SOURCE INFORMATION START

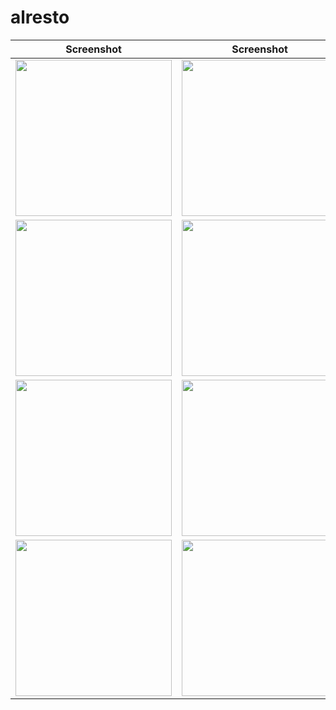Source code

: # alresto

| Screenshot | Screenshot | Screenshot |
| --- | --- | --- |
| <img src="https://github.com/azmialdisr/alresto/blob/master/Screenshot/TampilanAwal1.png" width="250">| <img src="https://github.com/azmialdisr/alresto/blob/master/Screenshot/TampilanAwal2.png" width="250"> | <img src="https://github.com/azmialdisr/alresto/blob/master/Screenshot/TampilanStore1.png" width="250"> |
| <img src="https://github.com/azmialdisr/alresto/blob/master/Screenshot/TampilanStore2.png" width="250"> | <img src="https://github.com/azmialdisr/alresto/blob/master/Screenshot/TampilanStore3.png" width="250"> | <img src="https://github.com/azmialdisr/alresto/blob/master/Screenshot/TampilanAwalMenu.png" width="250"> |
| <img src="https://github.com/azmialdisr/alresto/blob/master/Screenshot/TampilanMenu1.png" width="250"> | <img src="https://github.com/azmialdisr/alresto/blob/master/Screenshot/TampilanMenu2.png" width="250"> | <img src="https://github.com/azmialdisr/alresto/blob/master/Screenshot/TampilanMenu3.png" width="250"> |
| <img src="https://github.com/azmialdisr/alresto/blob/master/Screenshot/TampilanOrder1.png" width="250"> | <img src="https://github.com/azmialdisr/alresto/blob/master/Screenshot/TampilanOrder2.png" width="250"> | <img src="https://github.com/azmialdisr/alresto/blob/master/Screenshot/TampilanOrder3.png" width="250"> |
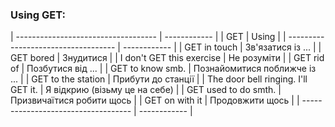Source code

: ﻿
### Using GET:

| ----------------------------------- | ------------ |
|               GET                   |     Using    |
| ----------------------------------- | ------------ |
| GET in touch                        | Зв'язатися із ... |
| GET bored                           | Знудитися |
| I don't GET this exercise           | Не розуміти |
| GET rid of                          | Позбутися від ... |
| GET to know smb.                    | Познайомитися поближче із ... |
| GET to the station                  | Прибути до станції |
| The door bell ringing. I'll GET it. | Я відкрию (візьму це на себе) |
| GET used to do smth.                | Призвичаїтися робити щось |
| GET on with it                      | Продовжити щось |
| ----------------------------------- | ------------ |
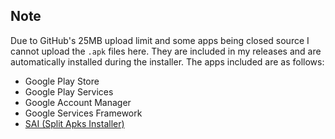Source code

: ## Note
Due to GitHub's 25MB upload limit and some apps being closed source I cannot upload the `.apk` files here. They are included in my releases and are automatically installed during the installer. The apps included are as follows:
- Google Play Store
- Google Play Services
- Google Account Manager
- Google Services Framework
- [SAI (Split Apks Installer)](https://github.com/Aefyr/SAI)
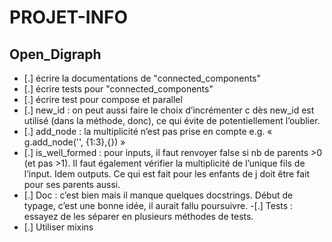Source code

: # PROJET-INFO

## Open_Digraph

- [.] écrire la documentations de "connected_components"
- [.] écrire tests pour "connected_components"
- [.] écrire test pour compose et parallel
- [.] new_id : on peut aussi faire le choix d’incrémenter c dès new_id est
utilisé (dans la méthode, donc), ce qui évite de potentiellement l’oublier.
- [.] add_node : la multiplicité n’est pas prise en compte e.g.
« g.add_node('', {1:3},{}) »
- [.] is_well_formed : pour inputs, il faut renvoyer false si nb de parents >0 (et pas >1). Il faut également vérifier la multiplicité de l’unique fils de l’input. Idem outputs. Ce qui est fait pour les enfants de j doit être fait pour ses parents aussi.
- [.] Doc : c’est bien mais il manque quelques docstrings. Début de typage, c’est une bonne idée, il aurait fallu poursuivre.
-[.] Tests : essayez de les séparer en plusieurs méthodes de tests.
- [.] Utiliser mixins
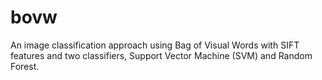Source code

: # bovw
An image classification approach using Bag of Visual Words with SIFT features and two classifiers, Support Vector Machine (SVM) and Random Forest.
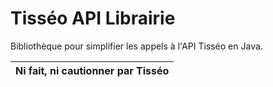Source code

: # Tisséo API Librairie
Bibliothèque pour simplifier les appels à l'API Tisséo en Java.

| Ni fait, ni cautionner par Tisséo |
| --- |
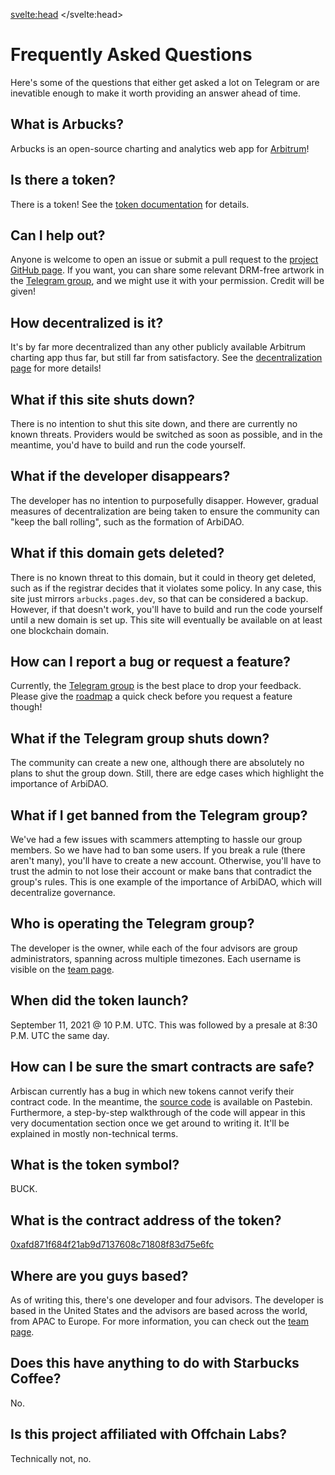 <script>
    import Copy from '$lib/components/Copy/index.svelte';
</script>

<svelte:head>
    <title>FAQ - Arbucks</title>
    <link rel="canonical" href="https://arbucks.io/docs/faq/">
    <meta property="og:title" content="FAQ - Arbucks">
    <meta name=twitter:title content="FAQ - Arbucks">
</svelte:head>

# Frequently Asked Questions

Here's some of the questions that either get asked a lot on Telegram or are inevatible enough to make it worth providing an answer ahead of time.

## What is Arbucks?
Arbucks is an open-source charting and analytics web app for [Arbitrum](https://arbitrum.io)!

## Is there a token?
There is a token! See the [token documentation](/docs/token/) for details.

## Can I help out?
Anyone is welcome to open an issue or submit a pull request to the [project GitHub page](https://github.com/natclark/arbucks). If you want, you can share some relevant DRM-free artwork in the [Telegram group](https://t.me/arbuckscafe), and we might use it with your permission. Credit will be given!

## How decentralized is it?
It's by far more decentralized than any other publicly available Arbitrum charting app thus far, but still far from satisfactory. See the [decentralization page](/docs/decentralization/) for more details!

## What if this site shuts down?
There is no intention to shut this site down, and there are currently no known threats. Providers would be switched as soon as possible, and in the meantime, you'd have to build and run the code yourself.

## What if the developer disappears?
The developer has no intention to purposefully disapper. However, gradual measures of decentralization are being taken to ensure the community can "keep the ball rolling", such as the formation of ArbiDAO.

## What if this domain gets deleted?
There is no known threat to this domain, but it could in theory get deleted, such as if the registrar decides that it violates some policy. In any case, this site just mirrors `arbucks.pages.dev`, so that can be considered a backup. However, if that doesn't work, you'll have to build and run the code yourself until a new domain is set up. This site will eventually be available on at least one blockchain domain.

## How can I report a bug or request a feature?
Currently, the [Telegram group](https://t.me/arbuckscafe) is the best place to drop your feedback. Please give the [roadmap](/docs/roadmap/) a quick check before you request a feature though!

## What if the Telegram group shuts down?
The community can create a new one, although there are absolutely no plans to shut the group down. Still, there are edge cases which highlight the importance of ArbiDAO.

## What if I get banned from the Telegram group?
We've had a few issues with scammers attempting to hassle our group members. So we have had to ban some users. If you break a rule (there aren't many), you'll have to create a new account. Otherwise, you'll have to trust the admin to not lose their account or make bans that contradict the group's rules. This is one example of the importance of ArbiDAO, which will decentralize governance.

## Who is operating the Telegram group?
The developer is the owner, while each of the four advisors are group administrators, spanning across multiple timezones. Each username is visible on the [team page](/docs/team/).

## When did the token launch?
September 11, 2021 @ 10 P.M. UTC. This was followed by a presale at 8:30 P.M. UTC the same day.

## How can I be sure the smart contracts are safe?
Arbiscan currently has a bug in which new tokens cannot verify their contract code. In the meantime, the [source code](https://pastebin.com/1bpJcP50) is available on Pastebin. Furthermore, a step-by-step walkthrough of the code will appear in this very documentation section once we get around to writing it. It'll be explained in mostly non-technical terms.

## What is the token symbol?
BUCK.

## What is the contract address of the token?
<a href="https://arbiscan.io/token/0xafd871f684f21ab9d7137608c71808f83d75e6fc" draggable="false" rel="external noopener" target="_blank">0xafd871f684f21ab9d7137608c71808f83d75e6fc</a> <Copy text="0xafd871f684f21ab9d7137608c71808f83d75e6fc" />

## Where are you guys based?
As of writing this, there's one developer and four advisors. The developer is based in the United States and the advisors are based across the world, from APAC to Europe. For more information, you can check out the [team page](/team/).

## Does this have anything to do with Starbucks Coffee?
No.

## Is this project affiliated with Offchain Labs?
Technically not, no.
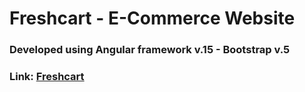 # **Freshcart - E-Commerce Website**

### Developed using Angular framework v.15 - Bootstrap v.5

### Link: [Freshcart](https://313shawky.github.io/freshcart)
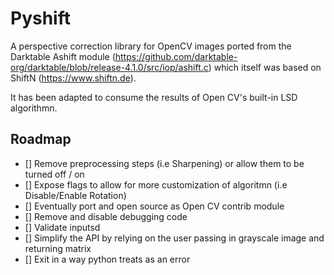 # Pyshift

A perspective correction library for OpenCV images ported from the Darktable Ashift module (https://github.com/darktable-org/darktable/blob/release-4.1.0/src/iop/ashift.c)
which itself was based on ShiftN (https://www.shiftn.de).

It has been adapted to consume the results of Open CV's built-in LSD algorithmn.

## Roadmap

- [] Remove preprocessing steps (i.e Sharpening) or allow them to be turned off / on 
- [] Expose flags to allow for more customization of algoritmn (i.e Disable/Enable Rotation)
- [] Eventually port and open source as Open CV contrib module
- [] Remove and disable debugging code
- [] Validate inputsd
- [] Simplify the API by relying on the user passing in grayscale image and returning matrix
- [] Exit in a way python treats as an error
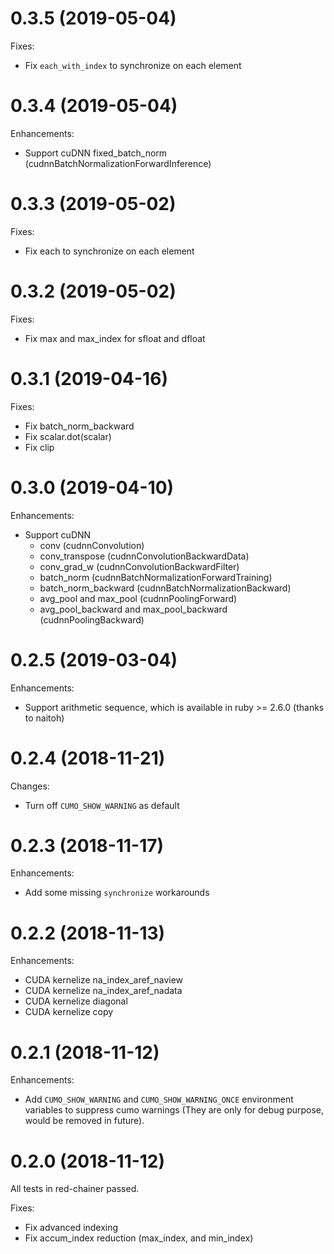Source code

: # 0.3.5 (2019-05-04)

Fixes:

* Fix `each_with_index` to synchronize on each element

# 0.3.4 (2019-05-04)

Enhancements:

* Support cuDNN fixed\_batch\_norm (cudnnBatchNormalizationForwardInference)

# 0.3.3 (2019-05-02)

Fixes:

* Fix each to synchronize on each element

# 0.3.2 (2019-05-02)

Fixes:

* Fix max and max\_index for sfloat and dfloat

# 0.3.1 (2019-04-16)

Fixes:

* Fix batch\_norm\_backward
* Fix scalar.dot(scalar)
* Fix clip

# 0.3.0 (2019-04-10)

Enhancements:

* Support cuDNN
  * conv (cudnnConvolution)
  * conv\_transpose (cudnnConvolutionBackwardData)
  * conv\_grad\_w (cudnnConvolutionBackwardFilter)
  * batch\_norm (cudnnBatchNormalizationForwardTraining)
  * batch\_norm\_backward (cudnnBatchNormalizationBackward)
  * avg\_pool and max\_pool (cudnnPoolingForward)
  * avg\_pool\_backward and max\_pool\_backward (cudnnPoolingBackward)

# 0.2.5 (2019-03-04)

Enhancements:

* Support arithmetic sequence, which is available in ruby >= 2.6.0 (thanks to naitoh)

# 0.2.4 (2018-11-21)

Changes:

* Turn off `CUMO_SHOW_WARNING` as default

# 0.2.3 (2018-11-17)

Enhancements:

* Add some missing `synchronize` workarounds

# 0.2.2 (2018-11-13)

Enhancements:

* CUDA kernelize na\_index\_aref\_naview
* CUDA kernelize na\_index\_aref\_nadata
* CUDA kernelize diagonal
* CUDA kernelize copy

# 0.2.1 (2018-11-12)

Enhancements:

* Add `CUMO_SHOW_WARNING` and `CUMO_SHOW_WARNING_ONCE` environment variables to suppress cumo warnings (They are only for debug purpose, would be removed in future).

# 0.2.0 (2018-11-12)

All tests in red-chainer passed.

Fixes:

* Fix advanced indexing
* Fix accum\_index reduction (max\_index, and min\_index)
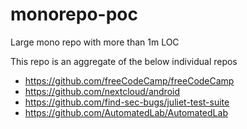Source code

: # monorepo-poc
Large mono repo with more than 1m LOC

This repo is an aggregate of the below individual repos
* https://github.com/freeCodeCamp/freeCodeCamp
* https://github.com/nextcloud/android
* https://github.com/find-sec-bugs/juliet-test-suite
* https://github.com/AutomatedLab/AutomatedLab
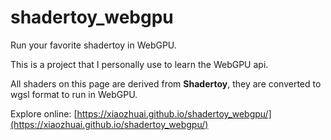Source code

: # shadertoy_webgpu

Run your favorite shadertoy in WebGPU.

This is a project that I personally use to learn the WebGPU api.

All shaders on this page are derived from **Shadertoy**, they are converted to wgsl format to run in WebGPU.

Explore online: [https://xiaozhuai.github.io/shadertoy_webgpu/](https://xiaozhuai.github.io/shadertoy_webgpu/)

SOURCE INFORMATION END

* [WORK INSTRUCTION] The line containing "CUDA kernelize na\_index\_aref\_nadata" and every line after it, through the end of the data, are to be output exactly. Omit the pictures.

* [WRITTEN ANSWER]
* CUDA kernelize na\_index\_aref\_nadata
* CUDA kernelize diagonal
* CUDA kernelize copy

# 0.2.1 (2018-11-12)

Enhancements:

* Add `CUMO_SHOW_WARNING` and `CUMO_SHOW_WARNING_ONCE` environment variables to suppress cumo warnings (They are only for debug purpose, would be removed in future).

# 0.2.0 (2018-11-12)

All tests in red-chainer passed.

Fixes:

* Fix advanced indexing
* Fix accum\_index reduction (max\_index, and min\_index)
Source code

: # monorepo-poc
Large mono repo with more than 1m LOC

This repo is an aggregate of the below individual repos
* https://github.com/freeCodeCamp/freeCodeCamp
* https://github.com/nextcloud/android
* https://github.com/find-sec-bugs/juliet-test-suite
* https://github.com/AutomatedLab/AutomatedLab
Source code

: # shadertoy_webgpu

Run your favorite shadertoy in WebGPU.

This is a project that I personally use to learn the WebGPU api.

All shaders on this page are derived from **Shadertoy**, they are converted to wgsl format to run in WebGPU.

Explore online: [https://xiaozhuai.github.io/shadertoy_webgpu/](https://xiaozhuai.github.io/shadertoy_webgpu/)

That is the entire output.